Remembering Rabbi Mordechai Piron, 93

Major Gen. Rabbi Mordechai Piron, chief rabbi of the Israel Defense Force during the 1973 Yom Kippur War, as well as a strong advocate for war widows and orphans, passed away on May 27. He was 93 years old.

Piron was born Mordechai Pisk, the only child to Viennese Jews, in 1921. In 1938, following the Anschluss, in which Austria was annexed into Nazi Germany, young Mordechai was spirited into British Mandate Palestine by the Youth Aliyah movement, the Jewish organization that rescued thousands of Jewish children from the Nazis, and arranged for their resettlement in kibbutzim and youth villages. His family was murdered by the Nazis.

He enrolled in Yeshivat Mercaz HaRav Kook, where he would study for a decade. Taking on a Hebrew last name, Piron served in the ranks of the Haganah (the precursor to the IDF), and was wounded in the 1948 War of Independence.

In 1971, he succeeded Rabbi Shlomo Goren as chief rabbi of the IDF—a position he would hold two years later during the Yom Kippur War, when he had the dubious distinction of informing families that their loved ones had fallen and overseeing the burial of the many casualties. Reflecting on that dreadful loss of life, Piron has said he has never been fully joyful since then.

In an interview with Kfar Chabad magazine, Piron recalled that the Rebbe—Rabbi Menachem M. Schneerson, of righteous memory—had warned him of the impending war, “but G‑d had closed our eyes, and we did not see it coming.”

At the Rebbe’s urging, Piron was instrumental in ensuring that all army bases hadkoshermezuzahs.
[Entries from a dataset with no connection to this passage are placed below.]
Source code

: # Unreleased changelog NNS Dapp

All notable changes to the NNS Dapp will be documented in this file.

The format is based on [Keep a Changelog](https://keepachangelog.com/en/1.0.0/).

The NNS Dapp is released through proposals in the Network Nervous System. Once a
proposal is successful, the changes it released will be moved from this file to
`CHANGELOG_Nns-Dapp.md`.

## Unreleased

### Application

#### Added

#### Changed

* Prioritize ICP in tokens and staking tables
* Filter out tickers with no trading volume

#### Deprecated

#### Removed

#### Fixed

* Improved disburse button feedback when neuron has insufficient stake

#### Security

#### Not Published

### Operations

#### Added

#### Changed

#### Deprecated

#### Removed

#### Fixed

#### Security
During the war, he had issued an order that Chabad Chassidim were to be given full access to all installations, where they brought tefillin, words of faith and messages of encouragement from the Rebbe.

“I kept a constant phone connection with the Rebbe, through his secretariat,” during the war, he recalled. “The Rebbe would encourage me. More than once I would receive a midnight call from the Rebbe telling us to be happy, as joy sweetens the most severe decrees. Given the terrible morale in the army—especially in the high command—the Rebbe’s words lightened our load … it gave me the feeling of someone placing his hand on my shoulders whispering, ‘Move on, don’t fall apart.’ ”

The Rebbe’s Initiative

Following the war, Piron headed a bet din (ecclesiastical court) tasked with allowing war widows (some of whose husbands’ remains were never identified) to remarry. He was also active in following the Rebbe’s initiative to arrange mass bar mitzvahs for war orphans in Kfar Chabad, Israel.

In 1980, he retired from the IDF rabbinate and relocated to Zurich, Switzerland, where he served as community rabbi until 1992.

Upon his return to Jerusalem, he devoted himself to writing—he was the author of six books on Jewish law, philosophy and Jewish history—and his work on behalf of the Sapir Center for Jewish Education and Culture in the Old City.

Piron was predeceased by his wife, Ahuva—with whom he had three children—in 2001.